═════ MATERIALS PROVIDED ═════

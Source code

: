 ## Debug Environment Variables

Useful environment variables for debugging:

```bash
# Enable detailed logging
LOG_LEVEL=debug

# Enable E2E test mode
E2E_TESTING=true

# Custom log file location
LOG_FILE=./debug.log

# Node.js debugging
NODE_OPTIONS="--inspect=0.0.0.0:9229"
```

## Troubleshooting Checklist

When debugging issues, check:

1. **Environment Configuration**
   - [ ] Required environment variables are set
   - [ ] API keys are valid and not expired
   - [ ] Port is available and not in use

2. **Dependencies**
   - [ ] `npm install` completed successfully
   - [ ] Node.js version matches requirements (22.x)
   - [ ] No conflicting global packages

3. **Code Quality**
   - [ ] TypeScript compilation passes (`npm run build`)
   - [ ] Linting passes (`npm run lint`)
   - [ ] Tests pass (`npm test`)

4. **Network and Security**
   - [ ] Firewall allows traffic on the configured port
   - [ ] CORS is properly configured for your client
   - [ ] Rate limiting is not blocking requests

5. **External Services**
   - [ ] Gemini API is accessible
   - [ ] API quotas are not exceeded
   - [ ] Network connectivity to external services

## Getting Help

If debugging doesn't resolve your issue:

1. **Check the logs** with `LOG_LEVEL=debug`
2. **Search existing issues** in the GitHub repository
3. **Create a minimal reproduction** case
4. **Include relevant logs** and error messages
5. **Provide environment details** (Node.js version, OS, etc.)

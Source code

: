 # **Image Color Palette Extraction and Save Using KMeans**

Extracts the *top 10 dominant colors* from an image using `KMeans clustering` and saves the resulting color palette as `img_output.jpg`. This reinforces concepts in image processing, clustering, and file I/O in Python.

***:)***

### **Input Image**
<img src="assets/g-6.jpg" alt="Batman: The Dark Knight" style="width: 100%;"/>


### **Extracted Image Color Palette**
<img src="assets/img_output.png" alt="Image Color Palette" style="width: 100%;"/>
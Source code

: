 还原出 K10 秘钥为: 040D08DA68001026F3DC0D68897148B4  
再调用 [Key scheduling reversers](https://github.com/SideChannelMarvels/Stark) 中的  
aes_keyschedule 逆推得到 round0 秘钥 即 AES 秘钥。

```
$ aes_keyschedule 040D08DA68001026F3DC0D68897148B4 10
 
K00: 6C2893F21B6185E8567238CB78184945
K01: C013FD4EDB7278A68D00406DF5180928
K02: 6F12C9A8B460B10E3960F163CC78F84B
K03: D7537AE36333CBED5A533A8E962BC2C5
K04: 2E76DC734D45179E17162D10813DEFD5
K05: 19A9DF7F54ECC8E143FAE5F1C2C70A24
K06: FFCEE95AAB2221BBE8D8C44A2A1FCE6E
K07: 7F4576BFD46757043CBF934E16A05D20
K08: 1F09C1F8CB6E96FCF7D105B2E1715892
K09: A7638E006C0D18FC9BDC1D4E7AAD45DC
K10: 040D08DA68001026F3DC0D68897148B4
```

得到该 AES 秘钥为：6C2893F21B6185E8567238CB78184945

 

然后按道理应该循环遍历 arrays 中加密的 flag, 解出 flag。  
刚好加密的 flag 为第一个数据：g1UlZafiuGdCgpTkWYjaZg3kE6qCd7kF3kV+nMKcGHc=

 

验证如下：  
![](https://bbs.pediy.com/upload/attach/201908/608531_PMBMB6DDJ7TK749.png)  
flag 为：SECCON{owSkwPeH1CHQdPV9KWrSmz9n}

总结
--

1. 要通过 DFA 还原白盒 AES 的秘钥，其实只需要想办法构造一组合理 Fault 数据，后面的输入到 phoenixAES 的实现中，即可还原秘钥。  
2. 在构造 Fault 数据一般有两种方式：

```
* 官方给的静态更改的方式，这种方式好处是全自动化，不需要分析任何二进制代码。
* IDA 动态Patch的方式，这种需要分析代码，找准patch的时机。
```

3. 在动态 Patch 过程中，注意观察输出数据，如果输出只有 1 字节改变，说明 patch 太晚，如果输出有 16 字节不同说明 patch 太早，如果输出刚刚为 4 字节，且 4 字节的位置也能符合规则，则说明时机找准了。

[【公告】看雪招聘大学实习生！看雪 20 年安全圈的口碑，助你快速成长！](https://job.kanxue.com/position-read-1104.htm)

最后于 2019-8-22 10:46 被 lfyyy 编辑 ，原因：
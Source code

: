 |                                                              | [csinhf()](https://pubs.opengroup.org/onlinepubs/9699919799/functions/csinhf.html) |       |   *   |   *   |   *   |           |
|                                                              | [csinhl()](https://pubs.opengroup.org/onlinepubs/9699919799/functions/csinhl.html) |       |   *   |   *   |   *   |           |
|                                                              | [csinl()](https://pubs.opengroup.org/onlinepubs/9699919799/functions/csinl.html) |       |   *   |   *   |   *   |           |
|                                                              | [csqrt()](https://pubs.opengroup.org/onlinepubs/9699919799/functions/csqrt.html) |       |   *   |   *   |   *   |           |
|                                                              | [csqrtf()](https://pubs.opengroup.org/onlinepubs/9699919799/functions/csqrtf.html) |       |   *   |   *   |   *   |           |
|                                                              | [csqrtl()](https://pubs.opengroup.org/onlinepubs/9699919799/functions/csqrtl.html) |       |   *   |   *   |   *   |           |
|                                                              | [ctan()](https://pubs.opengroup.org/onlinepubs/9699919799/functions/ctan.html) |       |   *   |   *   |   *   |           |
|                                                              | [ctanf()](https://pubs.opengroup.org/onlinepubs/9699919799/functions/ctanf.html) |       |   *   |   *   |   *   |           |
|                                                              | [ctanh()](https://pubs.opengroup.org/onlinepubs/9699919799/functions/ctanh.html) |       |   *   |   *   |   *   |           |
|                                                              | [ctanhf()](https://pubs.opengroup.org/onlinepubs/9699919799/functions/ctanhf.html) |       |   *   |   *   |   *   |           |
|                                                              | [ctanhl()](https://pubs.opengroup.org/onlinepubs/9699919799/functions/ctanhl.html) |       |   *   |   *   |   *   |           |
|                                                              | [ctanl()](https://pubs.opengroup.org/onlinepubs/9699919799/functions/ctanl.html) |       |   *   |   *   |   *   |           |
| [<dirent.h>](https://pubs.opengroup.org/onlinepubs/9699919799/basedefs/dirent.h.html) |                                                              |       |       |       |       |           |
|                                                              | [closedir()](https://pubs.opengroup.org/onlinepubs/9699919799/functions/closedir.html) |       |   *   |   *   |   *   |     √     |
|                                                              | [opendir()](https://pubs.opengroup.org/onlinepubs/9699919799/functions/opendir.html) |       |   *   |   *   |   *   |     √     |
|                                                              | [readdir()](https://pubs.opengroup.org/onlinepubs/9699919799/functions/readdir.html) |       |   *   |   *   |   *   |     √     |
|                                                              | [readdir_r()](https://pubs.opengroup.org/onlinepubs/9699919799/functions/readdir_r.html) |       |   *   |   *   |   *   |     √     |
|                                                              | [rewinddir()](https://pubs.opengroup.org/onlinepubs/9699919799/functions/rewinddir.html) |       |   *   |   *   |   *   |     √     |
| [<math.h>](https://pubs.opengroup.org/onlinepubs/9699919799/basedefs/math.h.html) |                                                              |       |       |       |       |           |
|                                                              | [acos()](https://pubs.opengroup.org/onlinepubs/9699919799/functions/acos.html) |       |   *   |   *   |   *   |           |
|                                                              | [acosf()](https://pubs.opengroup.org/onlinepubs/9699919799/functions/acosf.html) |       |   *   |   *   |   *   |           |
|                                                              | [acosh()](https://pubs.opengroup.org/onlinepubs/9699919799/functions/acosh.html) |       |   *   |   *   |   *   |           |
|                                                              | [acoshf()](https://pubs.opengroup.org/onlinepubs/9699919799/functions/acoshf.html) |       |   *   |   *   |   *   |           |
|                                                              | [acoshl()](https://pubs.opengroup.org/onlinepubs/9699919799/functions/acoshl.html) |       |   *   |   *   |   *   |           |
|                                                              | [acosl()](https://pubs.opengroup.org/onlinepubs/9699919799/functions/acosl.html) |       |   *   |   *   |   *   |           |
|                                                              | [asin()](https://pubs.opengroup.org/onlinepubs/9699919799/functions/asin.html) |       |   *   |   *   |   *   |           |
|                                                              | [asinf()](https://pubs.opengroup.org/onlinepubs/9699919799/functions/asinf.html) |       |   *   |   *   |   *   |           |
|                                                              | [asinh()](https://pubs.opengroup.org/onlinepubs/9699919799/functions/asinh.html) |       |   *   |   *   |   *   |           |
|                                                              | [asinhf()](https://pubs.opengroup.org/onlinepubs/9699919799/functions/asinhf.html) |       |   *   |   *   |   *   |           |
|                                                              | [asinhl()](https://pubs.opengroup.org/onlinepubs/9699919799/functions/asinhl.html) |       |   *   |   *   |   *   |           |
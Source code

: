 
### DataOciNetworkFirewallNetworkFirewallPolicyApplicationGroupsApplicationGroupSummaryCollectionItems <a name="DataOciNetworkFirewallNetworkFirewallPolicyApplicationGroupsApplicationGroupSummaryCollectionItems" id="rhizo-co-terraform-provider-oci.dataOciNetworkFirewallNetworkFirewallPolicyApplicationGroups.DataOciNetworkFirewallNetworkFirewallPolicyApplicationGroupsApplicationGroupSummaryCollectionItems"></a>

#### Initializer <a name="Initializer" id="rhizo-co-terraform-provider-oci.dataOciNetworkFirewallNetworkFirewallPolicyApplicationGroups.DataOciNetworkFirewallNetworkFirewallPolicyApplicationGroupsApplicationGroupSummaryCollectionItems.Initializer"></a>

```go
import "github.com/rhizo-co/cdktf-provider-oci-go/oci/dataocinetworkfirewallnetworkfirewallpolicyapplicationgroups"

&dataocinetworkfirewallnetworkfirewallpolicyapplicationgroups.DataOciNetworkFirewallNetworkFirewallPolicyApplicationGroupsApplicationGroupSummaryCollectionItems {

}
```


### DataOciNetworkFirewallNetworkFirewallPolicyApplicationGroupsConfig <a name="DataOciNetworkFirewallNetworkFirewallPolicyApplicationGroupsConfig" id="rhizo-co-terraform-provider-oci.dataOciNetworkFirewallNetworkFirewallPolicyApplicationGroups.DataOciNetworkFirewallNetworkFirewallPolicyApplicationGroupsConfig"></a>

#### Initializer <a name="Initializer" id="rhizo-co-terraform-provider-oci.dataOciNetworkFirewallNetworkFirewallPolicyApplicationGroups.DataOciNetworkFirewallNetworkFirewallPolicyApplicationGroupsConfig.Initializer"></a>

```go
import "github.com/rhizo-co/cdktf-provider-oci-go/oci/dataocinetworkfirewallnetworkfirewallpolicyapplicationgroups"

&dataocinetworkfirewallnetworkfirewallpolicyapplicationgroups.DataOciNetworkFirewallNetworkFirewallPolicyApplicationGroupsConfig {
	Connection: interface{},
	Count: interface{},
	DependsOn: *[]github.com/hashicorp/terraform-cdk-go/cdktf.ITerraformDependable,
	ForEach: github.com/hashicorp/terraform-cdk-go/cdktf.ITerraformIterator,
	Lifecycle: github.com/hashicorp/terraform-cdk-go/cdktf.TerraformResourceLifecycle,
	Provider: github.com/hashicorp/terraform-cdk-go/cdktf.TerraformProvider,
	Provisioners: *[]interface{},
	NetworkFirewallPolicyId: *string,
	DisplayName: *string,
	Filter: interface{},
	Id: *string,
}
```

═════

» **WHAT THIS TASK INVOLVES**:
From the first line of the records through the line with "### **Input Image**", retype everything word for word, including both ends.

» **RESULT OF THE TASK**:
Source code

: ## Debug Environment Variables

Useful environment variables for debugging:

```bash
# Enable detailed logging
LOG_LEVEL=debug

# Enable E2E test mode
E2E_TESTING=true

# Custom log file location
LOG_FILE=./debug.log

# Node.js debugging
NODE_OPTIONS="--inspect=0.0.0.0:9229"
```

## Troubleshooting Checklist

When debugging issues, check:

1. **Environment Configuration**
   - [ ] Required environment variables are set
   - [ ] API keys are valid and not expired
   - [ ] Port is available and not in use

2. **Dependencies**
   - [ ] `npm install` completed successfully
   - [ ] Node.js version matches requirements (22.x)
   - [ ] No conflicting global packages

3. **Code Quality**
   - [ ] TypeScript compilation passes (`npm run build`)
   - [ ] Linting passes (`npm run lint`)
   - [ ] Tests pass (`npm test`)

4. **Network and Security**
   - [ ] Firewall allows traffic on the configured port
   - [ ] CORS is properly configured for your client
   - [ ] Rate limiting is not blocking requests

5. **External Services**
   - [ ] Gemini API is accessible
   - [ ] API quotas are not exceeded
   - [ ] Network connectivity to external services

## Getting Help

If debugging doesn't resolve your issue:

1. **Check the logs** with `LOG_LEVEL=debug`
2. **Search existing issues** in the GitHub repository
3. **Create a minimal reproduction** case
4. **Include relevant logs** and error messages
5. **Provide environment details** (Node.js version, OS, etc.)

Source code

: # **Image Color Palette Extraction and Save Using KMeans**

Extracts the *top 10 dominant colors* from an image using `KMeans clustering` and saves the resulting color palette as `img_output.jpg`. This reinforces concepts in image processing, clustering, and file I/O in Python.

***:)***

### **Input Image**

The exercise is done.